> **EXERCISE PROMPT**: Nothing but the pictures should be left out when you copy the records exactly.

> **GIVEN DATA**:
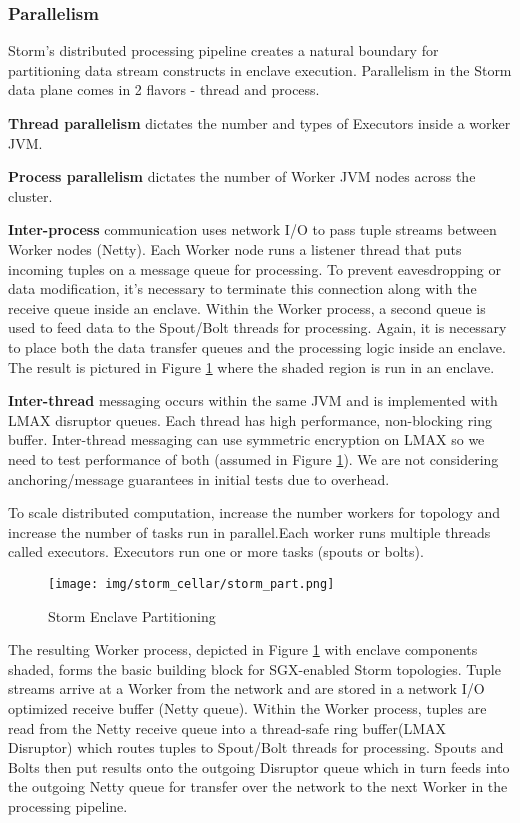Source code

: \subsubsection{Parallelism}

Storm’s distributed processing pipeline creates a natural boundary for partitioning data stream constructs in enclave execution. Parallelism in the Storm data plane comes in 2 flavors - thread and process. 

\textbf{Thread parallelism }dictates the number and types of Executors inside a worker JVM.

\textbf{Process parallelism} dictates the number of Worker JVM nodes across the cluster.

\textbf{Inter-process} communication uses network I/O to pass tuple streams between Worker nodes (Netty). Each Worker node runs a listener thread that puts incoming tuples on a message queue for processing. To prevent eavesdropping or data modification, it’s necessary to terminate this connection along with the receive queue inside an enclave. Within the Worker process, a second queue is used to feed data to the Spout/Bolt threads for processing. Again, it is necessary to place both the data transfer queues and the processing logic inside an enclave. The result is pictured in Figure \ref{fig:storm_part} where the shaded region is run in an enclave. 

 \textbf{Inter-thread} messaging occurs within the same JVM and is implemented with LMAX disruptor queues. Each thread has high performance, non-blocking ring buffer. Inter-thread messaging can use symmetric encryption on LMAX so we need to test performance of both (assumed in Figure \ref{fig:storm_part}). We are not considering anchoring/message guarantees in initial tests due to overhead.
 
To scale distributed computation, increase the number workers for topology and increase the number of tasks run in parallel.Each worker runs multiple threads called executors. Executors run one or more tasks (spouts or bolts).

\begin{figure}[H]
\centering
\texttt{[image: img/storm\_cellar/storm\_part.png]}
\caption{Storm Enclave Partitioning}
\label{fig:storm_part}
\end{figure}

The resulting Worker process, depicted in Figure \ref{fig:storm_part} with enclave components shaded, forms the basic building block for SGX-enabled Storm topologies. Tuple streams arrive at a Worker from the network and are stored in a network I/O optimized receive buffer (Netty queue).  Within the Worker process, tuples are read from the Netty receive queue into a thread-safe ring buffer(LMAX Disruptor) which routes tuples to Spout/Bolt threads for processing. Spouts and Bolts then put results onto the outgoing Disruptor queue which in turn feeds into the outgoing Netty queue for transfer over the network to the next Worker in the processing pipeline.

> **EXERCISE RESULT**:
Source code

: \subsubsection{Parallelism}

Storm’s distributed processing pipeline creates a natural boundary for partitioning data stream constructs in enclave execution. Parallelism in the Storm data plane comes in 2 flavors - thread and process. 

\textbf{Thread parallelism }dictates the number and types of Executors inside a worker JVM.

\textbf{Process parallelism} dictates the number of Worker JVM nodes across the cluster.

\textbf{Inter-process} communication uses network I/O to pass tuple streams between Worker nodes (Netty). Each Worker node runs a listener thread that puts incoming tuples on a message queue for processing. To prevent eavesdropping or data modification, it’s necessary to terminate this connection along with the receive queue inside an enclave. Within the Worker process, a second queue is used to feed data to the Spout/Bolt threads for processing. Again, it is necessary to place both the data transfer queues and the processing logic inside an enclave. The result is pictured in Figure \ref{fig:storm_part} where the shaded region is run in an enclave. 

 \textbf{Inter-thread} messaging occurs within the same JVM and is implemented with LMAX disruptor queues. Each thread has high performance, non-blocking ring buffer. Inter-thread messaging can use symmetric encryption on LMAX so we need to test performance of both (assumed in Figure \ref{fig:storm_part}). We are not considering anchoring/message guarantees in initial tests due to overhead.
 
To scale distributed computation, increase the number workers for topology and increase the number of tasks run in parallel.Each worker runs multiple threads called executors. Executors run one or more tasks (spouts or bolts).

\begin{figure}[H]
\centering
\texttt{[image: img/storm\_cellar/storm\_part.png]}
\caption{Storm Enclave Partitioning}
\label{fig:storm_part}
\end{figure}

The resulting Worker process, depicted in Figure \ref{fig:storm_part} with enclave components shaded, forms the basic building block for SGX-enabled Storm topologies. Tuple streams arrive at a Worker from the network and are stored in a network I/O optimized receive buffer (Netty queue).  Within the Worker process, tuples are read from the Netty receive queue into a thread-safe ring buffer(LMAX Disruptor) which routes tuples to Spout/Bolt threads for processing. Spouts and Bolts then put results onto the outgoing Disruptor queue which in turn feeds into the outgoing Netty queue for transfer over the network to the next Worker in the processing pipeline.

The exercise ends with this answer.